De vastgoedbelegging is gewaardeerd tegen de reële waarde en gebaseerd op het rapport van een taxateur die de NV heeft ingehuurd. Die heeft de waarde bepaald aan de hand van toekomstige kasstromen tegen een percentage van 2 procent vanaf 1 januari 2019 en 6 procent van 1 juni 2019 tot 1 juli 2022. Een groot deel van de kasstromen komt voort uit de opbrengst van de appartementenverkoop na een verbouwing die nog moet worden uitgevoerd. In de kasstromen is dan ook rekening gehouden met verbouwingskosten.

Het andere pand, met de voorraad appartementen in aanbouw, is gewaardeerd tegen de laagste waarde van de kostprijs en de opbrengstwaarde. In de toelichting staat dat:

  • de voorraad voor 144,8 miljoen dollar bestaat uit grond en voor 111,9 miljoen dollar uit appartementen;
  • de opbrengstwaarde na een toets op bijzondere waardevermindering 1,6 miljoen dollar hoger is dan de boekwaarde en uitkomt op 258,3 miljoen dollar.

De NV heeft op dat moment ook nog een belang van 84,97 procent in een Ltd, waarvan het lokale management preferente aandelen (‘class A preference shares’) houdt. Daardoor heeft de NV geen zeggenschap. Om die reden wordt de deelneming niet langer geconsolideerd in de jaarrekening van de NV, maar als investering in een deelneming verwerkt in de winst- en verliesrekening, met een verlies van 156,5 miljoen dollar.

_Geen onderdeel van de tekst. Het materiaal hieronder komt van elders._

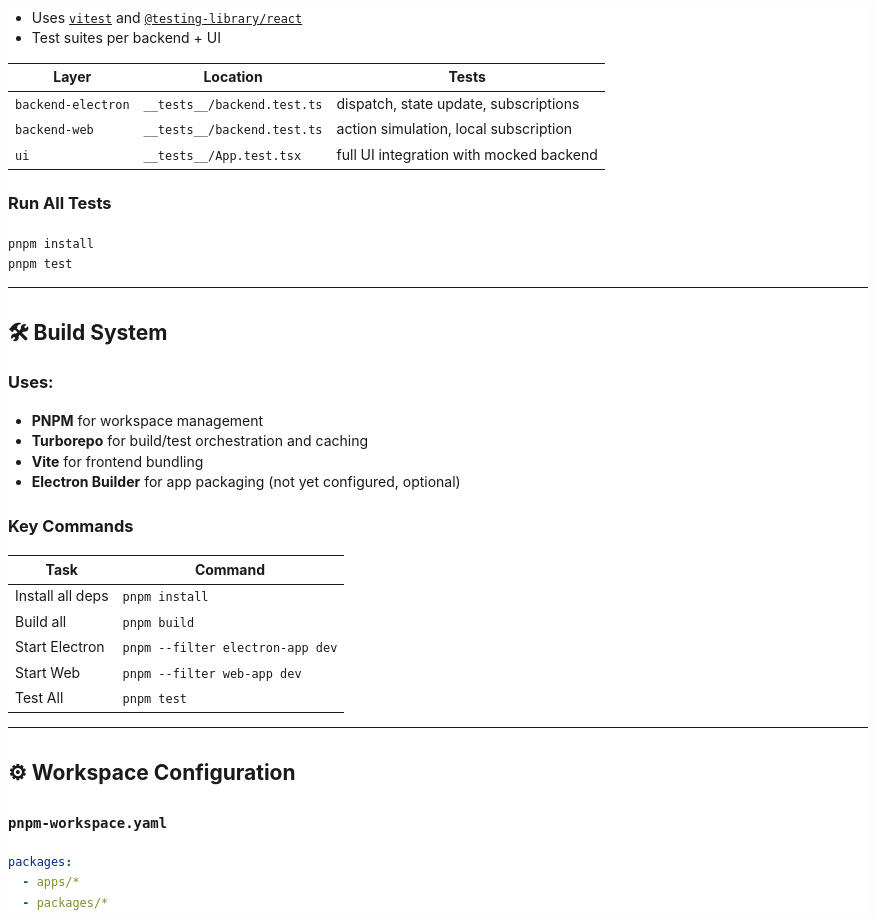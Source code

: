 * Uses [`vitest`](https://vitest.dev) and [`@testing-library/react`](https://testing-library.com)
* Test suites per backend + UI

| Layer              | Location                    | Tests                                   |
| ------------------ | --------------------------- | --------------------------------------- |
| `backend-electron` | `__tests__/backend.test.ts` | dispatch, state update, subscriptions   |
| `backend-web`      | `__tests__/backend.test.ts` | action simulation, local subscription   |
| `ui`               | `__tests__/App.test.tsx`    | full UI integration with mocked backend |

### Run All Tests

```bash
pnpm install
pnpm test
```

---

## 🛠 Build System

### Uses:

* **PNPM** for workspace management
* **Turborepo** for build/test orchestration and caching
* **Vite** for frontend bundling
* **Electron Builder** for app packaging (not yet configured, optional)

### Key Commands

| Task             | Command                          |
| ---------------- | -------------------------------- |
| Install all deps | `pnpm install`                   |
| Build all        | `pnpm build`                     |
| Start Electron   | `pnpm --filter electron-app dev` |
| Start Web        | `pnpm --filter web-app dev`      |
| Test All         | `pnpm test`                      |

---

## ⚙️ Workspace Configuration

### `pnpm-workspace.yaml`

```yaml
packages:
  - apps/*
  - packages/*
```
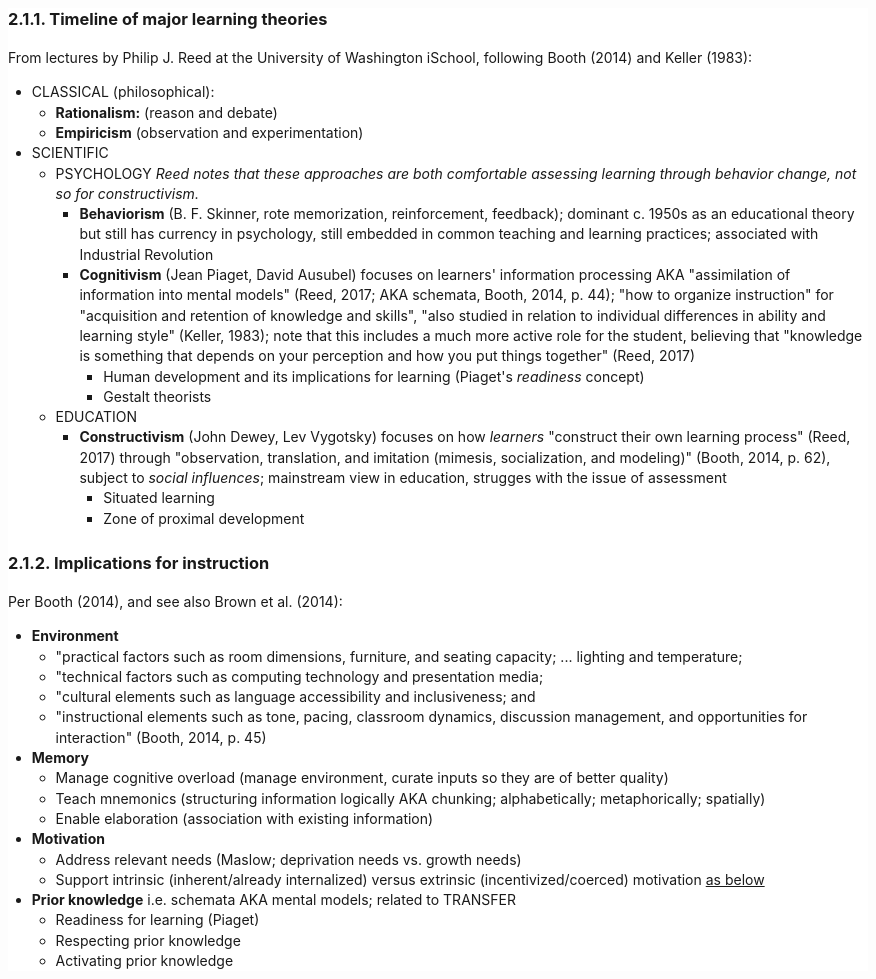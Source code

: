 ### 2.1.1. Timeline of major learning theories

From lectures by Philip J. Reed at the University of Washington iSchool, following Booth (2014) and Keller (1983):

- CLASSICAL (philosophical):
    - **Rationalism:** (reason and debate)
    - **Empiricism** (observation and experimentation)
- SCIENTIFIC
    - PSYCHOLOGY _Reed notes that these approaches are both comfortable assessing learning through behavior change, not so for constructivism._
        - **Behaviorism** (B. F. Skinner, rote memorization, reinforcement, feedback); dominant c. 1950s as an educational theory but still has currency in psychology, still embedded in common teaching and learning practices; associated with Industrial Revolution
        - **Cognitivism** (Jean Piaget, David Ausubel) focuses on learners' information processing AKA "assimilation of information into mental models" (Reed, 2017; AKA schemata, Booth, 2014, p. 44); "how to organize instruction" for "acquisition and retention of knowledge and skills", "also studied in relation to individual differences in ability and learning style" (Keller, 1983); note that this includes a much more active role for the student, believing that "knowledge is something that depends on your perception and how you put things together" (Reed, 2017)
            - Human development and its implications for learning (Piaget's *readiness* concept)
            - Gestalt theorists
    - EDUCATION
        - **Constructivism** (John Dewey, Lev Vygotsky) focuses on how *learners* "construct their own learning process" (Reed, 2017) through "observation, translation, and imitation (mimesis, socialization, and modeling)" (Booth, 2014, p. 62), subject to *social influences*; mainstream view in education, strugges with the issue of assessment
            - Situated learning
            - Zone of proximal development

### 2.1.2. Implications for instruction

Per Booth (2014), and see also Brown et al. (2014):

- **Environment**
    - "practical factors such as room dimensions, furniture, and seating capacity; ... lighting and temperature;
    - "technical factors such as computing technology and presentation media;
    - "cultural elements such as language accessibility and inclusiveness; and
    - "instructional elements such as tone, pacing, classroom dynamics, discussion management, and opportunities for interaction" (Booth, 2014, p. 45)
- **Memory**
    - Manage cognitive overload (manage environment, curate inputs so they are of better quality)
    - Teach mnemonics (structuring information logically AKA chunking; alphabetically; metaphorically; spatially)
    - Enable elaboration (association with existing information)
- **Motivation**
    - Address relevant needs (Maslow; deprivation needs vs. growth needs)
    - Support intrinsic (inherent/already internalized) versus extrinsic (incentivized/coerced) motivation [as below](#motivation)
- **Prior knowledge** i.e. schemata AKA mental models; related to TRANSFER
    - Readiness for learning (Piaget)
    - Respecting prior knowledge
    - Activating prior knowledge
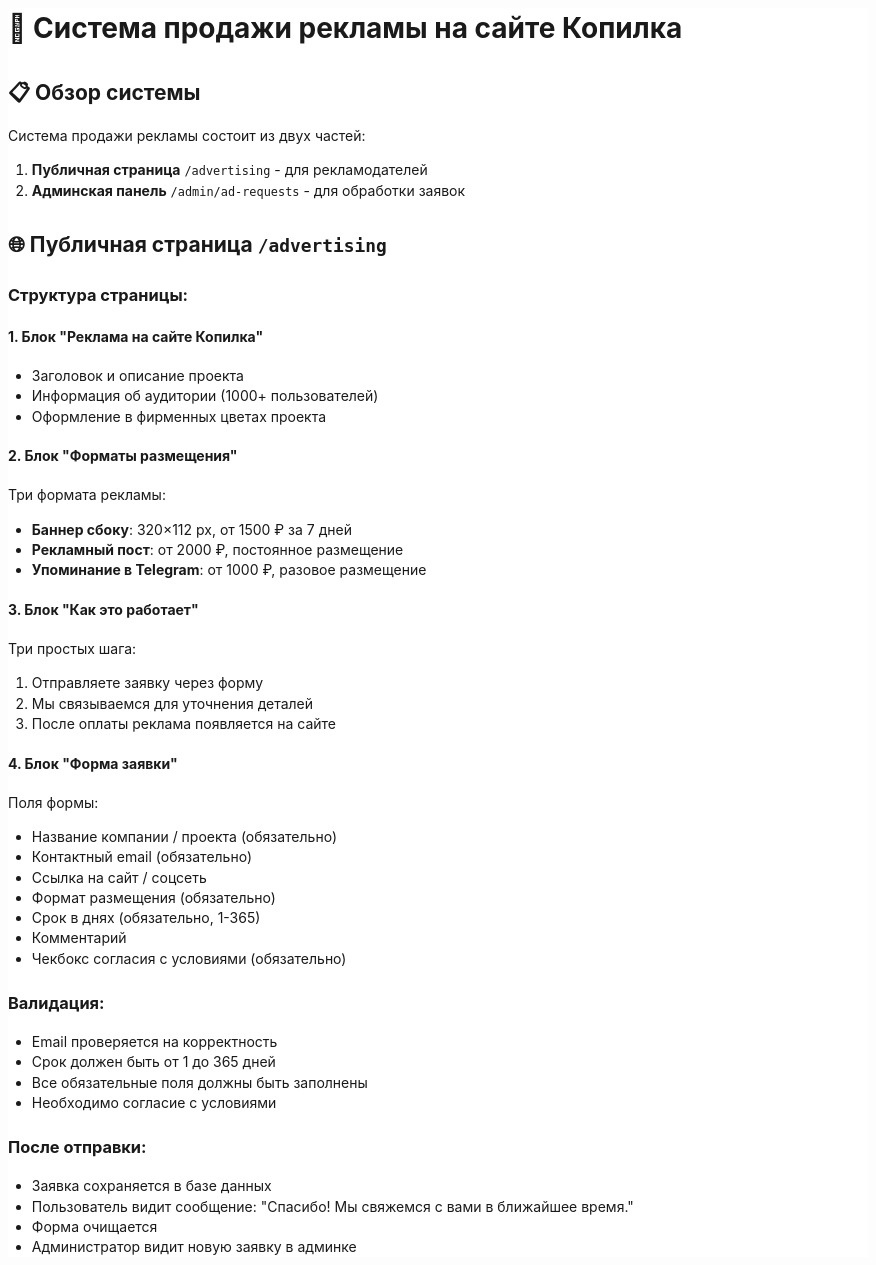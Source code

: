 # 📢 Система продажи рекламы на сайте Копилка

## 📋 Обзор системы

Система продажи рекламы состоит из двух частей:
1. **Публичная страница** `/advertising` - для рекламодателей
2. **Админская панель** `/admin/ad-requests` - для обработки заявок

## 🌐 Публичная страница `/advertising`

### Структура страницы:

#### 1. Блок "Реклама на сайте Копилка"
- Заголовок и описание проекта
- Информация об аудитории (1000+ пользователей)
- Оформление в фирменных цветах проекта

#### 2. Блок "Форматы размещения"
Три формата рекламы:
- **Баннер сбоку**: 320×112 px, от 1500 ₽ за 7 дней
- **Рекламный пост**: от 2000 ₽, постоянное размещение
- **Упоминание в Telegram**: от 1000 ₽, разовое размещение

#### 3. Блок "Как это работает"
Три простых шага:
1. Отправляете заявку через форму
2. Мы связываемся для уточнения деталей
3. После оплаты реклама появляется на сайте

#### 4. Блок "Форма заявки"
Поля формы:
- Название компании / проекта (обязательно)
- Контактный email (обязательно)
- Ссылка на сайт / соцсеть
- Формат размещения (обязательно)
- Срок в днях (обязательно, 1-365)
- Комментарий
- Чекбокс согласия с условиями (обязательно)

### Валидация:
- Email проверяется на корректность
- Срок должен быть от 1 до 365 дней
- Все обязательные поля должны быть заполнены
- Необходимо согласие с условиями

### После отправки:
- Заявка сохраняется в базе данных
- Пользователь видит сообщение: "Спасибо! Мы свяжемся с вами в ближайшее время."
- Форма очищается
- Администратор видит новую заявку в админке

De accountant controleerde als groepsaccountant al de jaarrekeningen 2010-2013. Van 2014 tot en met 2017 doet een ander accountantskantoor de controle. Daarna benadert de NV de accountant/belastingadviseur/salarisadministratiespecialist opnieuw.

De accountant aanvaardt de opdracht nadat de LSE-beursnotering formeel is beëindigd. Als groepsaccountant steunt hij op de werkzaamheden van de component-accountant in Israël. Hij stuurt die accountant de definitieve auditinstructies en bezoekt het kantoor in het kader van de controle. Voor de controle hanteert hij een materialiteit van 4 miljoen dollar en een uitvoeringsmaterialiteit van 2 miljoen dollar.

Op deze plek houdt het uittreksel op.